- **WHAT YOU NEED TO DO**
All lines from the one including "can be frontrun" to the bottom of the entries below should be repeated exactly, both ends kept.

- **Collected data**

※

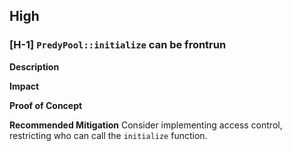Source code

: ## High

### [H-1] `PredyPool::initialize` can be frontrun

**Description**

**Impact**

**Proof of Concept**

**Recommended Mitigation** Consider implementing access control, restricting who can call the `initialize` function.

※

- **SOLUTION**
### [H-1] `PredyPool::initialize` can be frontrun

**Description**

**Impact**

**Proof of Concept**

**Recommended Mitigation** Consider implementing access control, restricting who can call the `initialize` function.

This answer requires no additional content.